When I had my house built eight summers ago, I never suspected the wind — and the wind damage — we were in for. We’ve lost shingles, given up siding, and been struck by lighting. For a Toolmonger who likes to grill out, the wind also hit me where it counted — the grill itself. We generally stored it by the fence to prevent accidents, but storms seemed to hit us during the few times we left the grill out on the patio. After purchasing two cheaper replacement grills which both subsequently ended up wind-totaled, last year I decided to buy a new grill and protect it to be sure it’d last.
My final decision was to build a paver stone “one-ton wall.” After checking with the company that installed the paver patio to ensure there was enough base/foundation to hold such a structure, I selected some pavers from the local big box that matched the existing colors and style. I picked them up myself so I’d get good quality pavers versus having to pay extra and returning the ones I didn’t use.
Donning leather gloves and loading up my daughter’s ever-handy Radio Flyer wagon to cart the pavers the 200 feet from the minivan, I found assembly to be a breeze.
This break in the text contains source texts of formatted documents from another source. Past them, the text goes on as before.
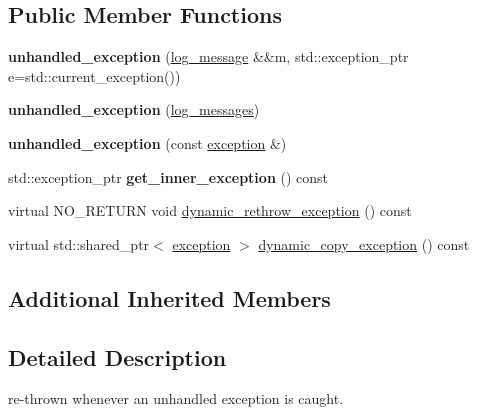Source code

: \subsection*{Public Member Functions}
\begin{DoxyCompactItemize}
\item 
\mbox{\label{classfc_1_1unhandled__exception_a1f9c263f19732a3cbe153e98c5b8a9d3}} 
{\bfseries unhandled\+\_\+exception} (\mbox{\hyperlink{classfc_1_1log__message}{log\+\_\+message}} \&\&m, std\+::exception\+\_\+ptr e=std\+::current\+\_\+exception())
\item 
\mbox{\label{classfc_1_1unhandled__exception_ac274c1f499e26a47b759a8356636b296}} 
{\bfseries unhandled\+\_\+exception} (\mbox{\hyperlink{classstd_1_1vector}{log\+\_\+messages}})
\item 
\mbox{\label{classfc_1_1unhandled__exception_a819e457fd9bd6f9d941133d6527758d0}} 
{\bfseries unhandled\+\_\+exception} (const \mbox{\hyperlink{classfc_1_1exception}{exception}} \&)
\item 
\mbox{\label{classfc_1_1unhandled__exception_a85c226973a5ba415554b39b5082c1a77}} 
std\+::exception\+\_\+ptr {\bfseries get\+\_\+inner\+\_\+exception} () const
\item 
virtual N\+O\+\_\+\+R\+E\+T\+U\+RN void \mbox{\hyperlink{classfc_1_1unhandled__exception_a8177e0f7154591583154cf4e4ccf0c9e}{dynamic\+\_\+rethrow\+\_\+exception}} () const
\item 
virtual std\+::shared\+\_\+ptr$<$ \mbox{\hyperlink{classfc_1_1exception}{exception}} $>$ \mbox{\hyperlink{classfc_1_1unhandled__exception_a7946c956fb83ac7167173be9fdcac3e8}{dynamic\+\_\+copy\+\_\+exception}} () const
\end{DoxyCompactItemize}
\subsection*{Additional Inherited Members}


\subsection{Detailed Description}
re-\/thrown whenever an unhandled exception is caught.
I simply followed the dummy-proof existing straight patio lines for alignment, then fit the pavers together with landscape adhesive using my ridiculously old, craptacular caulk gun.
Once capped off with some 12-inch by 12-inch step stone-style pavers, the wall was complete. The wall faces directly to the west, where the most damaging winds seem to come from. Plus, it’s the exact spot we loved to park the grill before I built the wall. Now I was able to assemble my new Weber E320 propane grill and leave it on the patio without worrying that wind would knock it over.
In a final effort of grill protection, I procured a Weber grill cover. After a year of use I’m happy to report that there has been no further grill damage, and I’ve had the pleasure of using the grill many times. The “one-ton wall” even helps out as a place to store platters, beverages, and grilling utensils not in use — definitely an added benefit for our patio. And with only the use of my van, a pair of leather gloves, my daughter’s wagon, and some landscape adhesive, it’s definitely a project anyone could do. Perhaps even a paver pavilion is in my future.
What lengths have you gone through to protect your grill? What efforts have failed, and what efforts have worked? As grilling season arrives upon us your words of wisdom could save someone’s most prized summer joy.